Currently, there is a lot of stock being put in the power of individuals. And hey, sometimes the impact of one person is truly spectacular (Greta Thunberg comes to mind). But I am just so damn sceptical that we will ever be able to coordinate human behaviour across almost two hundred different nations to make any kind of real and, crucially, lasting impact. Yes, it’s true that not all of those two hundred nations really figure into the carbon emissions equation; the top three greenhouse gas emitters – China, the EU and the US – contribute more than half of global emissions, while the bottom 100 emitters contribute a mere 3.5% of global emissions combined. If we’re talking about making an impact, it’s clear how we could narrow down the whole world of countries to figure out where to start.
I understand why people are so invested in the power of individual action; it allows us to feel like we have a smidge of control over what is actually an enormous, terrifying and difficult to control situation. It is scary to believe that nothing we do will make a difference because then the vast majority of the world’s population is doomed to live out the rest of their lives watching the world slowly sink into a climate catastrophe and not being able to do anything about it. There is a lot to be said about the psychology of living on a rapidly degrading planet and believing that you are helpless to do anything at all to effect positive change must be a big part of why people feel really sad and stressed about it all.
And of course, the relationship between companies and consumers is a lot closer than people think. Most of the companies producing fossil fuels – and taking flack for causing a huge percentage of emissions – are not actually burning the majority of those fuels themselves. These fuels are being supplied to households, petrol stations, airlines and governments. It is true that if, suddenly, no one needed the lights on in their house or fuel for their car then energy companies would have a lot less to do. So yes, if it were possible to increase efficiency and reduce demand by a globally significant amount, it would have an impact. People using energy is what causes climate change, and most of those people are just turning on their lights and driving their cars, not running massive industrial operations.
But as I said, the question is not whether a concerted global effort to reduce individual emissions would work. It’s whether it’s actually feasible, and easier than calling for top-down changes.
It’s hard to argue that reforms from above which mandate the necessary changes from individuals and companies are not the simplest method of making a difference. Rather than using marketing campaigns, social media and local events to change behaviour and attitudes one person at a time, small groups of people heading governments and key corporations can make millions of people’s worth of individual changes with a single piece of legislation. If AOC’s Green New Deal goes through in America and is actually enacted, it will probably do more for reducing emissions – in part through facilitating individual changes! – than all the do-gooders with metal straws and veggie sausages combined. It goes deeper than just using our current systems less or doing so more efficiently. To make effective, long-term, sustainable changes that will allow us to mitigate the worst of climate change not only now but, ideally, for the rest of human existence, we need to overhaul infrastructure, something that well-meaning individuals cannot do on their own. We need extensive, sustainable public transport, efficient houses and better urban planning, all of which are the purview of government departments and manufacturers.
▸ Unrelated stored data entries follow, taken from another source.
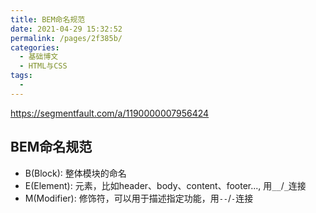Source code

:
 ```yaml
---
title: BEM命名规范
date: 2021-04-29 15:32:52
permalink: /pages/2f385b/
categories:
  - 基础博文
  - HTML与CSS
tags:
  -
---
```

https://segmentfault.com/a/1190000007956424

## BEM命名规范
+ B(Block): 整体模块的命名
+ E(Element): 元素，比如header、body、content、footer..., 用`__`/`_`连接
+ M(Modifier): 修饰符，可以用于描述指定功能，用`--`/`-`连接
We need average citizens to support and use these systems, of course, but we need the powers that be to make them a reality.
You know where I’m going to fall on this, though it’s not just me. It is often said that voting for planet-conscious candidates is the single most important thing you can do to fight climate change, and I tend to agree with that. Of course, every car taken off the road, every light turned off and every tree not cut down does reduce emissions in an infinitesimal way. But make no mistake, the change is tiny. Comprehensive policy that protects the rainforests, invests in clean energy and levies heavy carbon taxes on high polluting vehicles will always dwarf the actions of well-meaning individuals, and that seems clearly like the best place to start.
(Why not both? Of course, keep making changes and adapting to our changing world, especially if it makes you feel more hopeful. I know the personal guilt still keeps me awake at night sometimes and I am making changes accordingly! But don’t do it because you truly think anxious Brits and Americans drinking almond milk is going to solve the climate crisis. It is not.)